Tuesday, November 20, 2007

Kill Bill: Vol. 1


Kill Bill: Vol. 1; action thriller, USA, 2003; D: Quentin Tarantino, S: Uma Thurman, Lucy Liu, Sonny Chiba, Vivica A. Fox, Daryl Hannah, David Carradine, Michael Madsen, Julie Dreyfus, Chia Hui Liu, Chiaki Kuriyama

The Bride gets shot on her wedding from her former boss, gangster Bill, and his henchmen, lands in a coma for a few years but wakes up and starts her revenge. She first kills Vernita, Bill's assistant and now a mother of a little daughter, and then continues to fly to Tokyo. There she gets a Samurai sword and enters the cottage of the evil O-Ren Ishii, another Bill associate, and kills her together with her mafia henchmen.

"Kill Bill: Vol. 1" unfolds the best during its first half an hour while it is sensed that discipline rules over it, because its later parts fall into chaos. Truly, in its first third, it really seems the film is excellent: in the flawless exposition the thing that fascinates the most is the avant-garde style that not even Godard would be ashamed of, since in the opening credits it states: "The 4th film by Quentin Tarantino", and especially amusing is the sequence where the Bride (excellent Uma Thurman) storms into the idyllic family home of her bedazzled former enemy Vernita and starts a fight with her with knifes, but both stop when her little daughter enters the house, and hide the knives. At the same time, the Bride tells her name, but it gets "censored" by a peeping sound in order to reveal it only in the second film.
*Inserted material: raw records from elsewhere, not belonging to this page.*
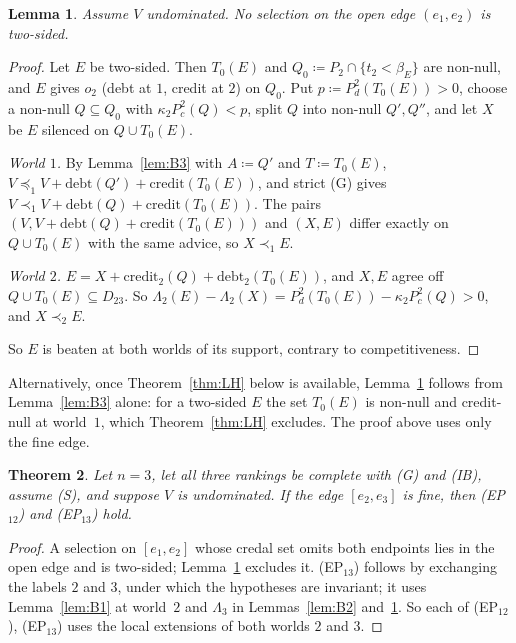 \documentclass[11pt]{article}
\newtheorem{theorem}{Theorem}
\newtheorem{lemma}[theorem]{Lemma}
\theoremstyle{definition}\newtheorem{definition}[theorem]{Definition}
\theoremstyle{remark}\newtheorem{remark}[theorem]{Remark}
\newcommand{\debt}{\mathrm{debt}}
\newcommand{\cred}{\mathrm{credit}}
\begin{document}
\begin{lemma}\label{lem:B4}
Assume $V$ undominated. No selection on the open edge $(e_1,e_2)$ is
two-sided.
\end{lemma}
\begin{proof}
Let $E$ be two-sided. Then $T_0(E)$ and $Q_0\coloneqq P_2\cap\{t_2<\beta_E\}$
are non-null, and $E$ gives $o_2$ (debt at $1$, credit at $2$) on $Q_0$. Put
$p\coloneqq P^2_d(T_0(E))>0$, choose a non-null $Q\subseteq Q_0$ with
$\kappa_2P^2_c(Q)<p$, split $Q$ into non-null $Q',Q''$, and let $X$ be $E$
silenced on $Q\cup T_0(E)$.

\emph{World $1$.} By Lemma~\ref{lem:B3} with $A\coloneqq Q'$ and
$T\coloneqq T_0(E)$, $V\preceq_1V+\debt(Q')+\cred(T_0(E))$, and strict (G)
gives $V\prec_1V+\debt(Q)+\cred(T_0(E))$. The pairs
$(V,V+\debt(Q)+\cred(T_0(E)))$ and $(X,E)$ differ exactly on $Q\cup T_0(E)$
with the same advice, so $X\prec_1E$.

\emph{World $2$.} $E=X+\cred_2(Q)+\debt_2(T_0(E))$, and $X,E$ agree off
$Q\cup T_0(E)\subseteq D_{23}$. So $\Lambda_2(E)-\Lambda_2(X)=
P^2_d(T_0(E))-\kappa_2P^2_c(Q)>0$, and $X\prec_2E$.

So $E$ is beaten at both worlds of its support, contrary to
competitiveness.
\end{proof}

Alternatively, once Theorem~\ref{thm:LH} below is available,
Lemma~\ref{lem:B4} follows from Lemma~\ref{lem:B3} alone: for a two-sided $E$
the set $T_0(E)$ is non-null and credit-null at world~$1$, which
Theorem~\ref{thm:LH} excludes. The proof above uses only the fine edge.

\begin{theorem}\label{thm:fineedge}
Let $n=3$, let all three rankings be complete with (G) and (IB), assume (S),
and suppose $V$ is undominated. If the edge $[e_2,e_3]$ is fine, then
(EP$_{12}$) and (EP$_{13}$) hold.
\end{theorem}
\begin{proof}
A selection on $[e_1,e_2]$ whose credal set omits both endpoints lies in the
open edge and is two-sided; Lemma~\ref{lem:B4} excludes it. (EP$_{13}$)
follows by exchanging the labels $2$ and $3$, under which the hypotheses are
invariant; it uses Lemma~\ref{lem:B1} at world~$2$ and $\Lambda_3$ in
Lemmas~\ref{lem:B2} and~\ref{lem:B4}. So each of (EP$_{12}$), (EP$_{13}$)
uses the local extensions of both worlds $2$ and $3$.
\end{proof}
\end{document}
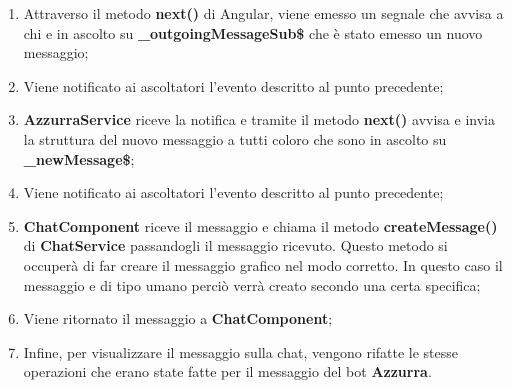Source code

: \begin{enumerate}
	\item Attraverso il metodo \textbf{next()} di Angular, viene emesso un segnale che avvisa a chi e in ascolto su \textbf{\_outgoingMessageSub\$} che è stato emesso un nuovo messaggio;
	\item Viene notificato ai ascoltatori l'evento descritto al punto precedente;
	\item \textbf{AzzurraService} riceve la notifica e tramite il metodo \textbf{next()} avvisa e invia la struttura del nuovo messaggio a tutti coloro che sono in ascolto su \textbf{\_newMessage\$};
	\item Viene notificato ai ascoltatori l'evento descritto al punto precedente;
	\item \textbf{ChatComponent} riceve il messaggio e chiama il metodo \textbf{createMessage()} di \textbf{ChatService} passandogli il messaggio ricevuto. Questo metodo si occuperà di far creare il messaggio grafico nel modo corretto. In questo caso il messaggio e di tipo umano perciò verrà creato secondo una certa specifica;
	\item Viene ritornato il messaggio a \textbf{ChatComponent};
	\item Infine, per visualizzare il messaggio sulla chat, vengono rifatte le stesse operazioni che erano state fatte per il messaggio del bot \textbf{Azzurra}.

\end{enumerate}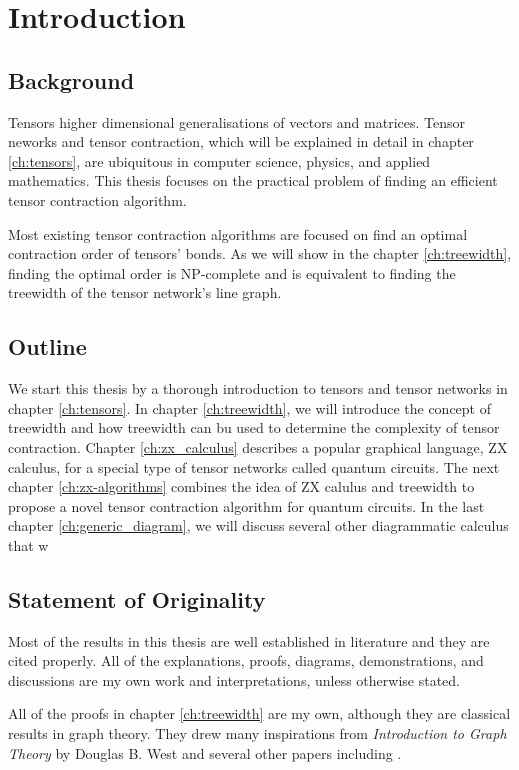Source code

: \chapter{Introduction}

\section{Background}

Tensors higher dimensional generalisations of vectors and matrices.
Tensor neworks and tensor contraction, which will be explained in detail in chapter \ref{ch:tensors}, are ubiquitous in computer science, physics, and applied mathematics.
This thesis focuses on the practical problem of finding an efficient tensor contraction algorithm.

Most existing tensor contraction algorithms are focused on find an optimal contraction order of tensors' bonds.
As we will show in the chapter \ref{ch:treewidth}, finding the optimal order is NP-complete and is equivalent to finding the treewidth of the tensor network's line graph.

\section{Outline}

We start this thesis by a thorough introduction to tensors and tensor networks in chapter \ref{ch:tensors}.
In chapter \ref{ch:treewidth}, we will introduce the concept of treewidth and how treewidth can bu used to determine the complexity of tensor contraction.
Chapter \ref{ch:zx_calculus} describes a popular graphical language, ZX calculus, for a special type of tensor networks called quantum circuits. 
The next chapter \ref{ch:zx-algorithms} combines the idea of ZX calulus and treewidth to propose a novel tensor contraction algorithm for quantum circuits.
In the last chapter \ref{ch:generic_diagram}, we will discuss several other diagrammatic calculus that w

\section{Statement of Originality}

Most of the results in this thesis are well established in literature and they are cited properly. 
All of the explanations, proofs, diagrams, demonstrations, and discussions are my own work and interpretations, unless otherwise stated.

All of the proofs in chapter \ref{ch:treewidth} are my own, although they are classical results in graph theory.
They drew many inspirations from \textit{Introduction to Graph Theory} by Douglas B. West \cite{west2001introduction} and several other papers including
\cite{dirac1961rigid,fulkerson1965incidence,rose1970triangulated,gavril1974intersection}.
When Bride kills Vernita, she tells her daughter in the best tradition of hard boiled dialogues: "Believe me, your mother had it coming". Daryl Hannah is fantastic. Unfortunately, once the story starts unraveling after that, it seems as if it was directed by someone else: Tarantino's sadomasoschism again gets in his way as a filmmaker, and it's hard to figure out why he suddenly switched for a splatter approach: in the brutal animated segment Ishii blows up the legs of the Yakuza with her gun, while in the live action segment she takes the sword and cuts off the head of a man from whose body a fountain of blood "humorously" erupts. Sadly, those dubious, ill-conceived decisions and homages led it to trash, not art, and that's something Godard would be ashamed of. As if Tarantino started writing his screenplay with fantastic inspiration, but then abandoned it for the sake of gore and cheap action. If at least he kept those high ambitions from the start, and not infantile touch, this would have been a much, much better film.

Grade:++

1 comment:

Azkaban Firarisi said...

That was really impressive movie. Quentin tarantino is excellent.